Важно также, что реальным производством опросов, конечно, занимаются не московские компании, придумывающие опросы, а конкретные интервьюеры и респонденты по всей России. Интервьюеры — это не профессиональные социологи, это обычно люди, которые не нашли другой работы и выполняют этот тяжелый труд по сбору данных. Буквально только что мы проводили серию интервью с такими интервьюерами, и обычно они говорят две вещи. Первая — люди не хотят говорить о политике, это очень сложно. Когда достается опрос о политике, они стараются от него избавиться, если это возможно, потому что очень сложно уговорить людей отвечать на вопросы о политике: никто не хочет, всем надоело, «отстаньте со своей политикой» и так далее. Вторая вещь связана с разрывом между городом и селом, молодым и пожилым поколениями. Молодые особенно неохотно говорят о политике; в городах — чем больше город, тем менее охотно люди отвечают на вопросы о политике. И вот у нас остается очень специфическая группа населения, которая более-менее готова по этим правилам играть: да, ребята, вы нам задаете вопросы из вчерашних новостей, мы вам показываем, что мы усвоили вчерашние новости.

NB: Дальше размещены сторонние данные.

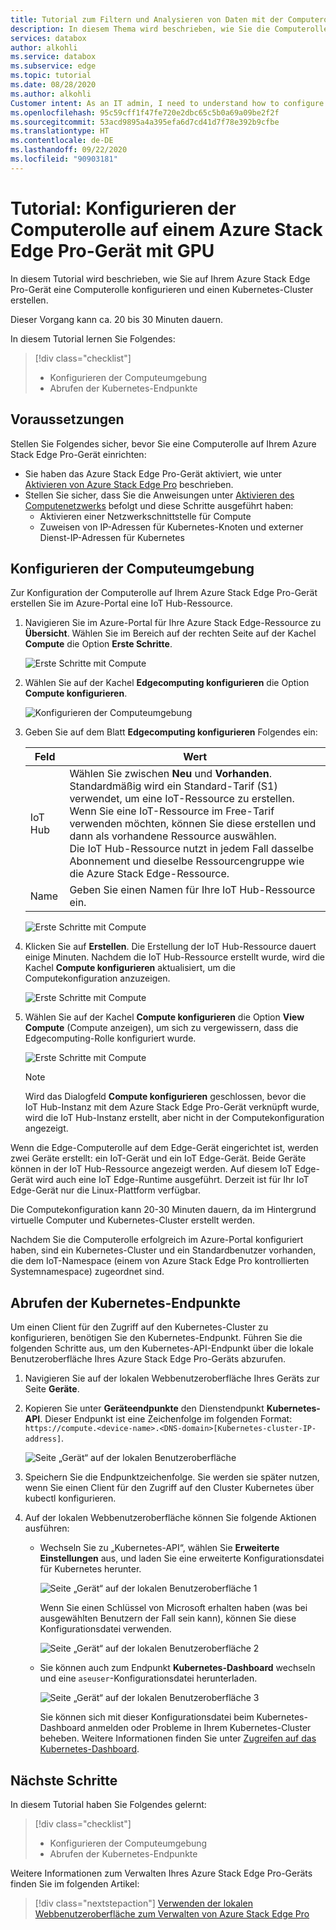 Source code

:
 ```yaml
---
title: Tutorial zum Filtern und Analysieren von Daten mit der Computerolle auf einem Azure Stack Edge Pro-Gerät mit GPU | Microsoft-Dokumentation
description: In diesem Thema wird beschrieben, wie Sie die Computerolle für ein Azure Stack Edge Pro-Gerät mit GPU konfigurieren und verwenden, um Daten vor dem Senden an Azure zu transformieren.
services: databox
author: alkohli
ms.service: databox
ms.subservice: edge
ms.topic: tutorial
ms.date: 08/28/2020
ms.author: alkohli
Customer intent: As an IT admin, I need to understand how to configure compute on Azure Stack Edge Pro so I can use it to transform the data before sending it to Azure.
ms.openlocfilehash: 95c59cff1f47fe720e2dbc65c5b0a69a09be2f2f
ms.sourcegitcommit: 53acd9895a4a395efa6d7cd41d7f78e392b9cfbe
ms.translationtype: HT
ms.contentlocale: de-DE
ms.lasthandoff: 09/22/2020
ms.locfileid: "90903181"
---
```

# <a name="tutorial-configure-compute-on-azure-stack-edge-pro-gpu-device"></a>Tutorial: Konfigurieren der Computerolle auf einem Azure Stack Edge Pro-Gerät mit GPU

<!--[!INCLUDE [applies-to-skus](../../includes/azure-stack-edge-applies-to-all-sku.md)]-->

In diesem Tutorial wird beschrieben, wie Sie auf Ihrem Azure Stack Edge Pro-Gerät eine Computerolle konfigurieren und einen Kubernetes-Cluster erstellen. 

Dieser Vorgang kann ca. 20 bis 30 Minuten dauern.


In diesem Tutorial lernen Sie Folgendes:

> [!div class="checklist"]
> * Konfigurieren der Computeumgebung
> * Abrufen der Kubernetes-Endpunkte

 
## <a name="prerequisites"></a>Voraussetzungen

Stellen Sie Folgendes sicher, bevor Sie eine Computerolle auf Ihrem Azure Stack Edge Pro-Gerät einrichten:

- Sie haben das Azure Stack Edge Pro-Gerät aktiviert, wie unter [Aktivieren von Azure Stack Edge Pro](azure-stack-edge-gpu-deploy-activate.md) beschrieben.
- Stellen Sie sicher, dass Sie die Anweisungen unter [Aktivieren des Computenetzwerks](azure-stack-edge-gpu-deploy-configure-network-compute-web-proxy.md#enable-compute-network) befolgt und diese Schritte ausgeführt haben:
    - Aktivieren einer Netzwerkschnittstelle für Compute
    - Zuweisen von IP-Adressen für Kubernetes-Knoten und externer Dienst-IP-Adressen für Kubernetes

## <a name="configure-compute"></a>Konfigurieren der Computeumgebung

Zur Konfiguration der Computerolle auf Ihrem Azure Stack Edge Pro-Gerät erstellen Sie im Azure-Portal eine IoT Hub-Ressource.

1. Navigieren Sie im Azure-Portal für Ihre Azure Stack Edge-Ressource zu **Übersicht**. Wählen Sie im Bereich auf der rechten Seite auf der Kachel **Compute** die Option **Erste Schritte**.

    ![Erste Schritte mit Compute](./media/azure-stack-edge-j-series-deploy-configure-compute/configure-compute-1.png)

2. Wählen Sie auf der Kachel **Edgecomputing konfigurieren** die Option **Compute konfigurieren**.

    ![Konfigurieren der Computeumgebung](./media/azure-stack-edge-j-series-deploy-configure-compute/configure-compute-2.png)

3. Geben Sie auf dem Blatt **Edgecomputing konfigurieren** Folgendes ein:

   
    |Feld  |Wert  |
    |---------|---------|
    |IoT Hub     | Wählen Sie zwischen **Neu** und **Vorhanden**. <br> Standardmäßig wird ein Standard-Tarif (S1) verwendet, um eine IoT-Ressource zu erstellen. Wenn Sie eine IoT-Ressource im Free-Tarif verwenden möchten, können Sie diese erstellen und dann als vorhandene Ressource auswählen. <br> Die IoT Hub-Ressource nutzt in jedem Fall dasselbe Abonnement und dieselbe Ressourcengruppe wie die Azure Stack Edge-Ressource.     |
    |Name     |Geben Sie einen Namen für Ihre IoT Hub-Ressource ein.         |

    ![Erste Schritte mit Compute](./media/azure-stack-edge-j-series-deploy-configure-compute/configure-compute-3.png)

4. Klicken Sie auf **Erstellen**. Die Erstellung der IoT Hub-Ressource dauert einige Minuten. Nachdem die IoT Hub-Ressource erstellt wurde, wird die Kachel **Compute konfigurieren** aktualisiert, um die Computekonfiguration anzuzeigen. 

    ![Erste Schritte mit Compute](./media/azure-stack-edge-j-series-deploy-configure-compute/configure-compute-4.png)

5. Wählen Sie auf der Kachel **Compute konfigurieren** die Option **View Compute** (Compute anzeigen), um sich zu vergewissern, dass die Edgecomputing-Rolle konfiguriert wurde.
    
    ![Erste Schritte mit Compute](./media/azure-stack-edge-j-series-deploy-configure-compute/configure-compute-5.png)

    > [!NOTE]
    > Wird das Dialogfeld **Compute konfigurieren** geschlossen, bevor die IoT Hub-Instanz mit dem Azure Stack Edge Pro-Gerät verknüpft wurde, wird die IoT Hub-Instanz erstellt, aber nicht in der Computekonfiguration angezeigt. 
    
Wenn die Edge-Computerolle auf dem Edge-Gerät eingerichtet ist, werden zwei Geräte erstellt: ein IoT-Gerät und ein IoT Edge-Gerät. Beide Geräte können in der IoT Hub-Ressource angezeigt werden. Auf diesem IoT Edge-Gerät wird auch eine IoT Edge-Runtime ausgeführt. Derzeit ist für Ihr IoT Edge-Gerät nur die Linux-Plattform verfügbar.

Die Computekonfiguration kann 20-30 Minuten dauern, da im Hintergrund virtuelle Computer und Kubernetes-Cluster erstellt werden. 

Nachdem Sie die Computerolle erfolgreich im Azure-Portal konfiguriert haben, sind ein Kubernetes-Cluster und ein Standardbenutzer vorhanden, die dem IoT-Namespace (einem von Azure Stack Edge Pro kontrollierten Systemnamespace) zugeordnet sind. 

## <a name="get-kubernetes-endpoints"></a>Abrufen der Kubernetes-Endpunkte

Um einen Client für den Zugriff auf den Kubernetes-Cluster zu konfigurieren, benötigen Sie den Kubernetes-Endpunkt. Führen Sie die folgenden Schritte aus, um den Kubernetes-API-Endpunkt über die lokale Benutzeroberfläche Ihres Azure Stack Edge Pro-Geräts abzurufen.

1. Navigieren Sie auf der lokalen Webbenutzeroberfläche Ihres Geräts zur Seite **Geräte**.
2. Kopieren Sie unter **Geräteendpunkte** den Dienstendpunkt **Kubernetes-API**. Dieser Endpunkt ist eine Zeichenfolge im folgenden Format: `https://compute.<device-name>.<DNS-domain>[Kubernetes-cluster-IP-address]`. 

    ![Seite „Gerät“ auf der lokalen Benutzeroberfläche](./media/azure-stack-edge-j-series-create-kubernetes-cluster/device-kubernetes-endpoint-1.png)

3. Speichern Sie die Endpunktzeichenfolge. Sie werden sie später nutzen, wenn Sie einen Client für den Zugriff auf den Cluster Kubernetes über kubectl konfigurieren.

4. Auf der lokalen Webbenutzeroberfläche können Sie folgende Aktionen ausführen:

    - Wechseln Sie zu „Kubernetes-API“, wählen Sie **Erweiterte Einstellungen** aus, und laden Sie eine erweiterte Konfigurationsdatei für Kubernetes herunter. 

        ![Seite „Gerät“ auf der lokalen Benutzeroberfläche 1](./media/azure-stack-edge-gpu-deploy-configure-compute/download-advanced-config-1.png)

        Wenn Sie einen Schlüssel von Microsoft erhalten haben (was bei ausgewählten Benutzern der Fall sein kann), können Sie diese Konfigurationsdatei verwenden.

        ![Seite „Gerät“ auf der lokalen Benutzeroberfläche 2](./media/azure-stack-edge-gpu-deploy-configure-compute/download-advanced-config-2.png)

    - Sie können auch zum Endpunkt **Kubernetes-Dashboard** wechseln und eine `aseuser`-Konfigurationsdatei herunterladen. 
    
        ![Seite „Gerät“ auf der lokalen Benutzeroberfläche 3](./media/azure-stack-edge-gpu-deploy-configure-compute/download-aseuser-config-1.png)

        Sie können sich mit dieser Konfigurationsdatei beim Kubernetes-Dashboard anmelden oder Probleme in Ihrem Kubernetes-Cluster beheben. Weitere Informationen finden Sie unter [Zugreifen auf das Kubernetes-Dashboard](azure-stack-edge-gpu-monitor-kubernetes-dashboard.md#access-dashboard). 


## <a name="next-steps"></a>Nächste Schritte

In diesem Tutorial haben Sie Folgendes gelernt:

> [!div class="checklist"]
> * Konfigurieren der Computeumgebung
> * Abrufen der Kubernetes-Endpunkte


Weitere Informationen zum Verwalten Ihres Azure Stack Edge Pro-Geräts finden Sie im folgenden Artikel:

> [!div class="nextstepaction"]
> [Verwenden der lokalen Webbenutzeroberfläche zum Verwalten von Azure Stack Edge Pro](azure-stack-edge-manage-access-power-connectivity-mode.md)
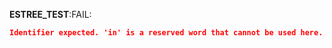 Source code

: __ESTREE_TEST__:FAIL:
```json
Identifier expected. 'in' is a reserved word that cannot be used here.
```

Госпропаганда говорит, что Россия — уникальная страна со своим историческим путем и это замечательно, а Левада-центр говорит, что Россия — уникальная страна со своим историческим путем, но это ужасно.

Кроме того, сами интервьюеры обычно однозначно считают, что опрос — это способ контроля государства над населением. Что властям это нужно, чтобы не было никаких восстаний или революций. А когда один из участвующих в коммуникации считает себя агентом государства, мы можем ожидать, что это определенным образом сформирует всю коммуникацию. И тогда, если интервьюируемый в опросе поверит, что его ответы — это сообщение наверх, то, конечно, он вряд ли будет напрямую слать «черные метки» этому верху — если он совсем не любит власть и совсем ей не доверяет, он, скорее всего, просто с ней не будет разговаривать. А если уж он решил говорить, то будет жаловаться власти на свои текущие проблемы, потому что полагает: есть условный шанс, что она как-то услышит и поможет.

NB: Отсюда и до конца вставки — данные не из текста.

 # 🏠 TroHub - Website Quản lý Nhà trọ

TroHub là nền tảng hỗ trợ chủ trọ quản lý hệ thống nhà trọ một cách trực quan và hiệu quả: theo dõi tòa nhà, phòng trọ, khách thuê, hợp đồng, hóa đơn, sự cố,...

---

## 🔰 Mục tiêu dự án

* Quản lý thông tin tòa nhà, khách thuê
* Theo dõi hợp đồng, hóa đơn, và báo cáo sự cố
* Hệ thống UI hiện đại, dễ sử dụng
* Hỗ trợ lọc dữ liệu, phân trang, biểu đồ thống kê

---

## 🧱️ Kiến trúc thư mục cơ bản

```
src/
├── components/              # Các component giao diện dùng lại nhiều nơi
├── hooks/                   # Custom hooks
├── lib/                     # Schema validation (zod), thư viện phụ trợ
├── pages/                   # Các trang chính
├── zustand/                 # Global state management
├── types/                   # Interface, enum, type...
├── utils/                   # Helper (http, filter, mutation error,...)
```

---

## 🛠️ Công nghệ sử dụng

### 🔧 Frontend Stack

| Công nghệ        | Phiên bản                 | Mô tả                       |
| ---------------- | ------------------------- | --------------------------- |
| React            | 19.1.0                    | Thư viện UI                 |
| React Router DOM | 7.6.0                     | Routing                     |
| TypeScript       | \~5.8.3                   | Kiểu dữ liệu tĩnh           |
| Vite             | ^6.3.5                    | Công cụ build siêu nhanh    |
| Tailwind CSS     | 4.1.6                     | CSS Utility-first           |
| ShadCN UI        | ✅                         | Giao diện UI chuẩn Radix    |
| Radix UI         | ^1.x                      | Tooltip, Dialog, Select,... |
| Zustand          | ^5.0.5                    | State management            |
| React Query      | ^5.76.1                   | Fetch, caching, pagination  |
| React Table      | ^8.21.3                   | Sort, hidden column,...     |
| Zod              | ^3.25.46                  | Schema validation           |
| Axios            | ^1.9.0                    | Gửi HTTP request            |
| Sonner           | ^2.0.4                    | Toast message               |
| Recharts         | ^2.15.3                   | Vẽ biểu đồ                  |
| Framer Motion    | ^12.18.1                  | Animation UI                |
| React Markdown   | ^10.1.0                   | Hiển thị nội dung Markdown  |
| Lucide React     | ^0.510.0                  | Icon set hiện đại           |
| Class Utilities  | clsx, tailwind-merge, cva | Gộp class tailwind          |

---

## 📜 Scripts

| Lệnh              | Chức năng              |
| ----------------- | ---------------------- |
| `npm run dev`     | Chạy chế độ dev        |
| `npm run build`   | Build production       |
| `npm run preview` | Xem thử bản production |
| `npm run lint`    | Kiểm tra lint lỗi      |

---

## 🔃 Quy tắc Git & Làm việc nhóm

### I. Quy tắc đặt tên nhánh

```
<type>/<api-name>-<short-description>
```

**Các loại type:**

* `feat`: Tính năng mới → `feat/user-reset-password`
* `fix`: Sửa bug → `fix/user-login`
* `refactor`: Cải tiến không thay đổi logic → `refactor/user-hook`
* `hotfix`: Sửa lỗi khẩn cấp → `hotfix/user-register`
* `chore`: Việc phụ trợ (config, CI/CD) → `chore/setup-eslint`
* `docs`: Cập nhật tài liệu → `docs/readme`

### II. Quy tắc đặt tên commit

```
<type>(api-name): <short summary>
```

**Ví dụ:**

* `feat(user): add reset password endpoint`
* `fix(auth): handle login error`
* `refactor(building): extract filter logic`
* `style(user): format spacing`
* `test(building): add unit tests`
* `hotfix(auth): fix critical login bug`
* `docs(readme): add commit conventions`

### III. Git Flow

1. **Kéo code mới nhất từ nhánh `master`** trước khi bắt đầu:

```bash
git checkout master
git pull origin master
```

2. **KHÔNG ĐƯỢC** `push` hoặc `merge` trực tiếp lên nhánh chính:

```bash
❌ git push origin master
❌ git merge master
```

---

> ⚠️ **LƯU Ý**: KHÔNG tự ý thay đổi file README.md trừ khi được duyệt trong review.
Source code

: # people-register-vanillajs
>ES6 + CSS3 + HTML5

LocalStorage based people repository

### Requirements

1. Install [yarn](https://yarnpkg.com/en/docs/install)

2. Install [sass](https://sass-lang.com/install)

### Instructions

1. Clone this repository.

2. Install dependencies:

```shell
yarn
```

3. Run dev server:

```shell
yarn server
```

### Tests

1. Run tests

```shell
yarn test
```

Вот в таком режиме опросы сегодня работают.

Напреенко: То есть, заостряя твой тезис, можно сказать, что мы имеем дело с массовым скепсисом по отношению к политике, но при этом ты не назвал бы это консервативным общественным мнением, а, скорее, сказал бы, что консервативны сами центры, производящие опросы, в своих подходах?

Юдин: Консервативен тот язык, с помощью которого они пытаются общаться с людьми. Общественное мнение — это штука, производящаяся опросами. Опросы перформативны. У Пьера Бурдьё была знаменитая статья «Общественного мнения не существует», которую, к большому сожалению, многие неправильно поняли, хотя Бурдьё сделал там все возможные оговорки. Но ее поняли в том смысле, что нет никакого общественного мнения вовсе, что это какая-то фикция, на которую не надо обращать внимание. Ничего подобного! Бурдьё прямо говорит, что как продукт деятельности опросных компаний общественное мнение, безусловно, существует, более того, мы видим, что оно играет все бóльшую роль в политических технологиях. Его не существует лишь в том смысле, что это не какая-то предустановленная независимая реальность, которая лишь нейтрально измеряется, репрезентируется опросом.

О различии консерватизма российской провинции и консерватизма госпропаганды и о страхе революции, который не мешает революции

Напреенко: У тебя есть опыт внимательного исследования общественного сознания в малых городах — с методами, отличными от опросных. Что эти ваши полевые исследования говорят о консерватизме и отношении к политике и истории в России?

Юдин: У нашего исследования были немного другие задачи, но одну вещь я могу сказать. В результате него стало очевидно, что бывает очень разный консерватизм и что само слово «консерватизм» больше путает, чем проясняет. Например, одна из повесток, вырастающих снизу сегодня, — это локалистская, местническая повестка, и она отчасти консервативна. Насколько мы можем видеть, ее чаще всего пытаются реализовать краеведы — люди, которые занимаются местной историей. Иногда это учителя, библиотекари. Они выступают как хранители памяти, ее агенты. Как правило, эти краеведы — люди в возрасте или, по крайней мере, учились у местных советских краеведов. А в советское время начиная со сталинизма, с 1930-х, краеведение довольно сильно теснили, и поэтому краеведы довольно скептически относятся к советскому периоду в истории. Хрущев краеведов обратно разрешил с идеей создать локальный патриотизм, который будет, как матрешка, вшит в патриотизм общесоветский, но они, конечно, полностью лояльными так и не стали. У них была своя собственная повестка, ее они и получили возможность реализовывать после крушения Советского Союза. Каждый из них является местным патриотом, для которого ценны местная история, местное сообщество, скептически относящееся к глобалистским тенденциям и ко всему имперскому, потому что оно чувствует: оно — первое, что будет давить империя.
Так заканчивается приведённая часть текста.